_EXERCISE INPUTS_
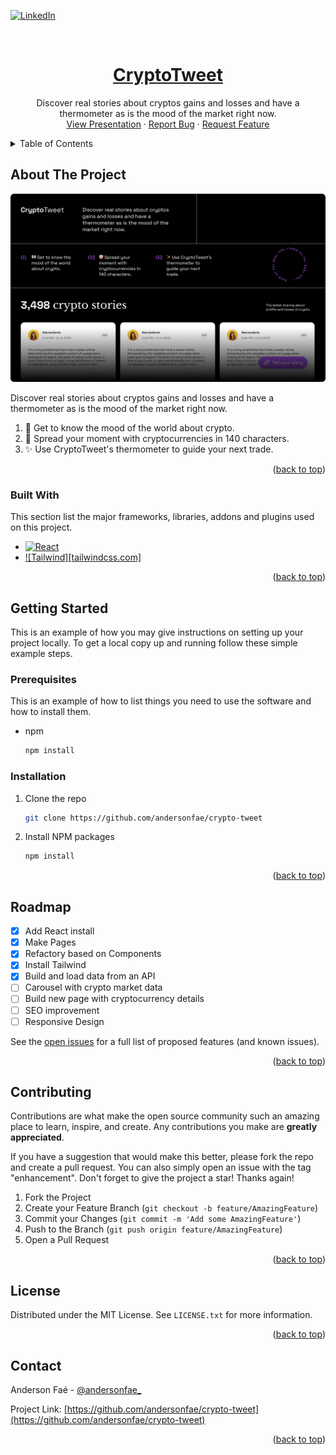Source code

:<div id="top"></div>

[![LinkedIn][linkedin-shield]][linkedin-url]

<!-- PROJECT LOGO -->
<br />
<div align="center">
  <h1>
    <a href="https://github.com/andersonfae/crypto-tweet">
      CryptoTweet
    </a>
  </h1>

  <p align="center">
    Discover real stories about cryptos gains and losses and have a thermometer as is the mood of the market right now.
    <br />
    <a href="https://github.com/andersonfae/crypto-tweet" target="_blank">View Presentation</a>
    ·
    <a href="https://github.com/andersonfae/crypto-tweet/issues">Report Bug</a>
    ·
    <a href="https://github.com/andersonfae/crypto-tweet/issues">Request Feature</a>
  </p>
</div>

<!-- TABLE OF CONTENTS -->
<details>
  <summary>Table of Contents</summary>
  <ol>
    <li>
      <a href="#about-the-project">About The Project</a>
      <ul>
        <li><a href="#built-with">Built With</a></li>
      </ul>
    </li>
    <li>
      <a href="#getting-started">Getting Started</a>
      <ul>
        <li><a href="#prerequisites">Prerequisites</a></li>
        <li><a href="#installation">Installation</a></li>
      </ul>
    </li>
    <li><a href="#usage">Usage</a></li>
    <li><a href="#roadmap">Roadmap</a></li>
    <li><a href="#contributing">Contributing</a></li>
    <li><a href="#license">License</a></li>
    <li><a href="#contact">Contact</a></li>
  </ol>
</details>

<!-- ABOUT THE PROJECT -->

## About The Project

[![Product Name Screen Shot][product-screenshot]](https://example.com)

Discover real stories about cryptos gains and losses and have a thermometer as is the mood of the market right now.

1. 👀 Get to know the mood of the world about crypto.
2. 🤡 Spread your moment with cryptocurrencies in 140 characters.
3. ✨ Use CryptoTweet's thermometer to guide your next trade.

<p align="right">(<a href="#top">back to top</a>)</p>

### Built With

This section list the major frameworks, libraries, addons and plugins used on this project.

- [![React][react.js]][react-url]
- [![Tailwind][tailwindcss.com]][tailwind-url]

<p align="right">(<a href="#top">back to top</a>)</p>

<!-- GETTING STARTED -->

## Getting Started

This is an example of how you may give instructions on setting up your project locally.
To get a local copy up and running follow these simple example steps.

### Prerequisites

This is an example of how to list things you need to use the software and how to install them.

- npm
  ```sh
  npm install
  ```

### Installation

1. Clone the repo
   ```sh
   git clone https://github.com/andersonfae/crypto-tweet
   ```
2. Install NPM packages
   ```sh
   npm install
   ```

<p align="right">(<a href="#top">back to top</a>)</p>

<!-- ROADMAP -->

## Roadmap

- [x] Add React install
- [x] Make Pages
- [x] Refactory based on Components
- [x] Install Tailwind
- [x] Build and load data from an API
- [ ] Carousel with crypto market data
- [ ] Build new page with cryptocurrency details
- [ ] SEO improvement
- [ ] Responsive Design

See the [open issues](https://github.com/andersonfae/crypto-tweet/issues) for a full list of proposed features (and known issues).

<p align="right">(<a href="#top">back to top</a>)</p>

<!-- CONTRIBUTING -->

## Contributing

Contributions are what make the open source community such an amazing place to learn, inspire, and create. Any contributions you make are **greatly appreciated**.

If you have a suggestion that would make this better, please fork the repo and create a pull request. You can also simply open an issue with the tag "enhancement".
Don't forget to give the project a star! Thanks again!

1. Fork the Project
2. Create your Feature Branch (`git checkout -b feature/AmazingFeature`)
3. Commit your Changes (`git commit -m 'Add some AmazingFeature'`)
4. Push to the Branch (`git push origin feature/AmazingFeature`)
5. Open a Pull Request

<p align="right">(<a href="#top">back to top</a>)</p>

<!-- LICENSE -->

## License

Distributed under the MIT License. See `LICENSE.txt` for more information.

<p align="right">(<a href="#top">back to top</a>)</p>

<!-- CONTACT -->

## Contact

Anderson Faé - [@andersonfae\_](https://twitter.com/andersonfae_)

Project Link: [https://github.com/andersonfae/crypto-tweet](https://github.com/andersonfae/crypto-tweet)

<p align="right">(<a href="#top">back to top</a>)</p>

<!-- ACKNOWLEDGMENTS -->

<!-- MARKDOWN LINKS & IMAGES -->
<!-- https://www.markdownguide.org/basic-syntax/#reference-style-links -->

[linkedin-shield]: https://img.shields.io/badge/-LinkedIn-black.svg?style=for-the-badge&logo=linkedin&colorB=555
[linkedin-url]: https://www.linkedin.com/in/andersonfae/
[product-screenshot]: images/screenshot.png
[react.js]: https://img.shields.io/badge/React-20232A?style=for-the-badge&logo=react&logoColor=61DAFB
[react-url]: https://reactjs.org/
[tailwind.js]: https://img.shields.io/badge/Tailwind_CSS-38B2AC?style=for-the-badge&logo=tailwind-css&logoColor=white
[tailwind-url]: https://tailwindcss.com/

_YOUR ASSIGNMENT_
Return the material exactly as written, except for any pictures it holds.

_SOLUTION TO THE PROBLEM_
Source code

:<div id="top"></div>

[![LinkedIn][linkedin-shield]][linkedin-url]

<!-- PROJECT LOGO -->
<br />
<div align="center">
  <h1>
    <a href="https://github.com/andersonfae/crypto-tweet">
      CryptoTweet
    </a>
  </h1>

  <p align="center">
    Discover real stories about cryptos gains and losses and have a thermometer as is the mood of the market right now.
    <br />
    <a href="https://github.com/andersonfae/crypto-tweet" target="_blank">View Presentation</a>
    ·
    <a href="https://github.com/andersonfae/crypto-tweet/issues">Report Bug</a>
    ·
    <a href="https://github.com/andersonfae/crypto-tweet/issues">Request Feature</a>
  </p>
</div>

<!-- TABLE OF CONTENTS -->
<details>
  <summary>Table of Contents</summary>
  <ol>
    <li>
      <a href="#about-the-project">About The Project</a>
      <ul>
        <li><a href="#built-with">Built With</a></li>
      </ul>
    </li>
    <li>
      <a href="#getting-started">Getting Started</a>
      <ul>
        <li><a href="#prerequisites">Prerequisites</a></li>
        <li><a href="#installation">Installation</a></li>
      </ul>
    </li>
    <li><a href="#usage">Usage</a></li>
    <li><a href="#roadmap">Roadmap</a></li>
    <li><a href="#contributing">Contributing</a></li>
    <li><a href="#license">License</a></li>
    <li><a href="#contact">Contact</a></li>
  </ol>
</details>

<!-- ABOUT THE PROJECT -->

## About The Project

[![Product Name Screen Shot][product-screenshot]](https://example.com)

Discover real stories about cryptos gains and losses and have a thermometer as is the mood of the market right now.

1. 👀 Get to know the mood of the world about crypto.
2. 🤡 Spread your moment with cryptocurrencies in 140 characters.
3. ✨ Use CryptoTweet's thermometer to guide your next trade.

<p align="right">(<a href="#top">back to top</a>)</p>

### Built With

This section list the major frameworks, libraries, addons and plugins used on this project.

- [![React][react.js]][react-url]
- [![Tailwind][tailwindcss.com]][tailwind-url]

<p align="right">(<a href="#top">back to top</a>)</p>

<!-- GETTING STARTED -->

## Getting Started

This is an example of how you may give instructions on setting up your project locally.
To get a local copy up and running follow these simple example steps.

### Prerequisites

This is an example of how to list things you need to use the software and how to install them.

- npm
  ```sh
  npm install
  ```

### Installation

1. Clone the repo
   ```sh
   git clone https://github.com/andersonfae/crypto-tweet
   ```
2. Install NPM packages
   ```sh
   npm install
   ```

<p align="right">(<a href="#top">back to top</a>)</p>

<!-- ROADMAP -->

## Roadmap

- [x] Add React install
- [x] Make Pages
- [x] Refactory based on Components
- [x] Install Tailwind
- [x] Build and load data from an API
- [ ] Carousel with crypto market data
- [ ] Build new page with cryptocurrency details
- [ ] SEO improvement
- [ ] Responsive Design

See the [open issues](https://github.com/andersonfae/crypto-tweet/issues) for a full list of proposed features (and known issues).

<p align="right">(<a href="#top">back to top</a>)</p>

<!-- CONTRIBUTING -->

## Contributing

Contributions are what make the open source community such an amazing place to learn, inspire, and create. Any contributions you make are **greatly appreciated**.

If you have a suggestion that would make this better, please fork the repo and create a pull request. You can also simply open an issue with the tag "enhancement".
Don't forget to give the project a star! Thanks again!

1. Fork the Project
2. Create your Feature Branch (`git checkout -b feature/AmazingFeature`)
3. Commit your Changes (`git commit -m 'Add some AmazingFeature'`)
4. Push to the Branch (`git push origin feature/AmazingFeature`)
5. Open a Pull Request

<p align="right">(<a href="#top">back to top</a>)</p>

<!-- LICENSE -->

## License

Distributed under the MIT License. See `LICENSE.txt` for more information.

<p align="right">(<a href="#top">back to top</a>)</p>

<!-- CONTACT -->

## Contact

Anderson Faé - [@andersonfae\_](https://twitter.com/andersonfae_)

Project Link: [https://github.com/andersonfae/crypto-tweet](https://github.com/andersonfae/crypto-tweet)

<p align="right">(<a href="#top">back to top</a>)</p>

<!-- ACKNOWLEDGMENTS -->

<!-- MARKDOWN LINKS & IMAGES -->
<!-- https://www.markdownguide.org/basic-syntax/#reference-style-links -->

[linkedin-shield]: https://img.shields.io/badge/-LinkedIn-black.svg?style=for-the-badge&logo=linkedin&colorB=555
[linkedin-url]: https://www.linkedin.com/in/andersonfae/
[product-screenshot]: images/screenshot.png
[react.js]: https://img.shields.io/badge/React-20232A?style=for-the-badge&logo=react&logoColor=61DAFB
[react-url]: https://reactjs.org/
[tailwind.js]: https://img.shields.io/badge/Tailwind_CSS-38B2AC?style=for-the-badge&logo=tailwind-css&logoColor=white
[tailwind-url]: https://tailwindcss.com/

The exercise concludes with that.